*** Given information ***

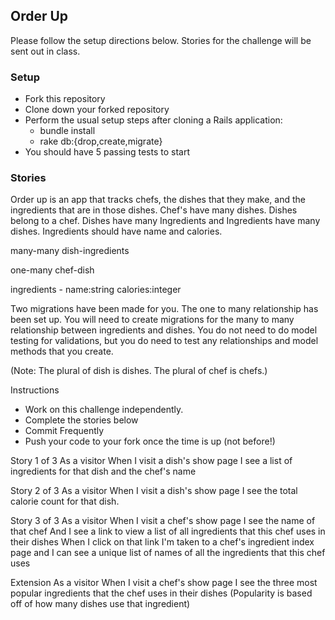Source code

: ## Order Up
Please follow the setup directions below. Stories for the challenge will be sent out in class.

### Setup
- Fork this repository
- Clone down your forked repository
- Perform the usual setup steps after cloning a Rails application:
    - bundle install
    - rake db:{drop,create,migrate}
- You should have 5 passing tests to start

### Stories
Order up is an app that tracks chefs, the dishes that they make, and the ingredients that are in those dishes. Chef's have many dishes. Dishes belong to a chef. Dishes have many Ingredients and Ingredients have many dishes. Ingredients should have name and calories.

many-many
dish-ingredients

one-many
chef-dish

ingredients - name:string calories:integer
 
Two migrations have been made for you. The one to many relationship has been set up. You will need to create migrations for the many to many relationship between ingredients and dishes. You do not need to do model testing for validations, but you do need to test any relationships and model methods that you create.
 
(Note: The plural of dish is dishes. The plural of chef is chefs.)
 
Instructions
* Work on this challenge independently.
* Complete the stories below
* Commit Frequently
* Push your code to your fork once the time is up (not before!)
 
Story 1 of 3
As a visitor
When I visit a dish's show page
I see a list of ingredients for that dish
and the chef's name
 
Story 2 of 3
As a visitor
When I visit a dish's show page
I see the total calorie count for that dish.
 
Story 3 of 3
As a visitor
When I visit a chef's show page
I see the name of that chef
And I see a link to view a list of all ingredients that this chef uses in their dishes
When I click on that link
I'm taken to a chef's ingredient index page
and I can see a unique list of names of all the ingredients that this chef uses
 
 
Extension
As a visitor
When I visit a chef's show page
I see the three most popular ingredients that the chef uses in their dishes
(Popularity is based off of how many dishes use that ingredient)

***

_Exercise directions_
Print every entry above again without changing a word, and omit the pictures.

_Expected output_
Source code

: ## Order Up
Please follow the setup directions below. Stories for the challenge will be sent out in class.

### Setup
- Fork this repository
- Clone down your forked repository
- Perform the usual setup steps after cloning a Rails application:
    - bundle install
    - rake db:{drop,create,migrate}
- You should have 5 passing tests to start

### Stories
Order up is an app that tracks chefs, the dishes that they make, and the ingredients that are in those dishes. Chef's have many dishes. Dishes belong to a chef. Dishes have many Ingredients and Ingredients have many dishes. Ingredients should have name and calories.

many-many
dish-ingredients

one-many
chef-dish

ingredients - name:string calories:integer
 
Two migrations have been made for you. The one to many relationship has been set up. You will need to create migrations for the many to many relationship between ingredients and dishes. You do not need to do model testing for validations, but you do need to test any relationships and model methods that you create.
 
(Note: The plural of dish is dishes. The plural of chef is chefs.)
 
Instructions
* Work on this challenge independently.
* Complete the stories below
* Commit Frequently
* Push your code to your fork once the time is up (not before!)
 
Story 1 of 3
As a visitor
When I visit a dish's show page
I see a list of ingredients for that dish
and the chef's name
 
Story 2 of 3
As a visitor
When I visit a dish's show page
I see the total calorie count for that dish.
 
Story 3 of 3
As a visitor
When I visit a chef's show page
I see the name of that chef
And I see a link to view a list of all ingredients that this chef uses in their dishes
When I click on that link
I'm taken to a chef's ingredient index page
and I can see a unique list of names of all the ingredients that this chef uses
 
 
Extension
As a visitor
When I visit a chef's show page
I see the three most popular ingredients that the chef uses in their dishes
(Popularity is based off of how many dishes use that ingredient)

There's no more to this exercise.